Putu Edit Andi Pratama tak menyangka hobinya mengenakan jam tangan membuat ia merintis usaha arloji kayu pada 2018. Saat itu, ia membuat jam tangan kayu karena ingin tampil beda.
“Saat itu jam kayu belum populer,” tuturnya kepada infoBali, Selasa (15/4/2025).
Edit lalu membuat arloji kayu pertamanya. Warga Desa Medewi, Jembrana, Bali, itu mengunggah hasil karyanya tersebut di media sosial dan mendapat respons positif dari kawan-kawannya.
“Dari sana lah, saya berpikir, bikin jam tangan kayu yang layak untuk dijual. Apalagi kompetitor di Bali sangat minim,” tutur pria berusia 37 tahun tersebut.
Perlu waktu satu tahun bagi Edit untuk eksperimen membuat arloji kayu agar bisa diproduksi massal. Dia belajar membuat jam tangan kayu secara autodidaktik karena saat itu tidak banyak tutorial pembuatan arloji kayu.
Apalagi membuat jam tangan kayu sangat kompleks. “Selama setahun itu banyak trial and error,” kenang ayah dua anak itu.
Edit mulai memasarkan jam tangan kayu buatannya, Rocke Hand Craft, pada awal 2019. Ia mengunggah foto yang estetik, membuat Instagram untuk penjualan, hingga menggunakan media sosial berbayar untuk mempromosikan arloji kayu dari Gumi Makepung, sebutan Jembrana, tersebut.
Saat itu, Edit membuat tiga model arloji kayu untuk perempuan dan pria. Jam tangan itu dibanderol dengan harga Rp 350 ribu, Rp 400 ribu, dan Rp 450 ribu.
Perlahan tapi pasti, jam tangan buatan Edit mulai laku. Ia pun mengajukan pinjaman ke BRI Rp 50 juta melalui program Kredit Usaha Rakyat (KUR) pada akhir 2019.
Pinjaman tersebut digunakan Edit untuk membeli alat produksi dan sejumlah bahan baku seperti kaca, jarum, hingga pen. Ia menggunakan kayu sonokeling dan mapel untuk tali arloji.
Menurut Edit, kala itu pinjaman bisa turun karena rerata ia memperoleh pendapatan Rp 7-10 juta per bulan. “Saat itu 30 jam tangan bisa terjual,” ungkapnya.
Dinas Perindustrian, Perdagangan, dan Koperasi Jembrana membantu Edit dengan memfasilitasinya mengikuti pameran, salah satunya di Jakarta. Melalui pameran-pameran itu lah arloji kayu Edit mulai dikenal.
Edit meminjam uang lagi ke BRI pada 2022 sebesar Rp 300 juta.

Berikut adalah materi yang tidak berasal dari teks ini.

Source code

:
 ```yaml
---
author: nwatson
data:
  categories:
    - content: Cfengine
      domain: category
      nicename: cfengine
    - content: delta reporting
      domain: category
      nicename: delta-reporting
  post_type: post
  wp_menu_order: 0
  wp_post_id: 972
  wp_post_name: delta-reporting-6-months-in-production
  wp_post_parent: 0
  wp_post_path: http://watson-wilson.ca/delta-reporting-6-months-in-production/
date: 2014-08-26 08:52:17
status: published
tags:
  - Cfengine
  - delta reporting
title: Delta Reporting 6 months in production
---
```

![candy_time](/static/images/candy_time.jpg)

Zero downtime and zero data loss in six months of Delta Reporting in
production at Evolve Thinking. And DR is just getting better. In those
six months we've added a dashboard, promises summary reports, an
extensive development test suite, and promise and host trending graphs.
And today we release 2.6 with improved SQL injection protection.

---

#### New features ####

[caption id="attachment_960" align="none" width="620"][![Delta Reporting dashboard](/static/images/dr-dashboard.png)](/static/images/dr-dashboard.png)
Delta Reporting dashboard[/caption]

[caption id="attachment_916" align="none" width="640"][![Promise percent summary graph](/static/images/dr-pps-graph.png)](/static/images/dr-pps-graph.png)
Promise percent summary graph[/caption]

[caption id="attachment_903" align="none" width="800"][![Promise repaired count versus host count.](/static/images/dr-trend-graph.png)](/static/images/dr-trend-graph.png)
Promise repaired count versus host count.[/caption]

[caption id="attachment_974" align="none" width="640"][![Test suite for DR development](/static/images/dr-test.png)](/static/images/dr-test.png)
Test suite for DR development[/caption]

Saat itu ia ingin memperbesar usahanya dengan merekrut pegawai dan mengembangkan produk baru, jam digital bertali kayu.
Jam tangan buatan Edit saat ini dijual mulai dari Rp 250 ribu (bertali kulit) hingga Rp 500 ribu (bertali kayu). Pembelinya pun tidak hanya dari Pulau Dewata, melainkan dari Jakarta hingga Samarinda.
Kini, Edit memiliki dua karyawan. Ia bisa memproduksi 200 arloji per bulan. Pendapatannya pun melonjak hingga Rp 20 juta per bulan.
Menurut Edit, salah satu faktor usahanya bisa berkembang karena adanya KUR. “Melalui program KUR, kami jadi bisa membeli alat sehingga produksi jam tangan bia lebih cepat dan banyak,” urainya.
Regional CEO BRI Denpasar Hery Noercahya menuturkan pemberian KUR bertujuan memperkuat permodalan usaha dalam rangka percepatan pengembangan sektor riil dan pemberdayaan UMKM. “Manfaat yang dirasakan oleh pelaku UMKM adalah terbantu dalam pembiayaan dalam pengembangan usaha untuk meningkatkan produksi dan menjadi mandiri sehingga memberikan efek terhadap pendapatan masyarakat yang semakin meningkat,” ujarnya.
BRI, Herry menambahkan, berupaya mempermudah UMKM untuk mengakses KUR. Misalkan, persyaratan pengajuan pinjaman yang mudah hingga jaringan kantor BRI yang menjangkau masyarakat di pelosok.
Adapun penyaluran KUR mikro oleh BRI Regional Office Denpasar mencapai 254.202 nasabah dengan total plafon Rp 11,4 triliun pada 2024. Dari jumlah itu, KUR mikro disalurkan kepada 24.255 nasabah sektor industri dengan plafon Rp 1,1 triliun.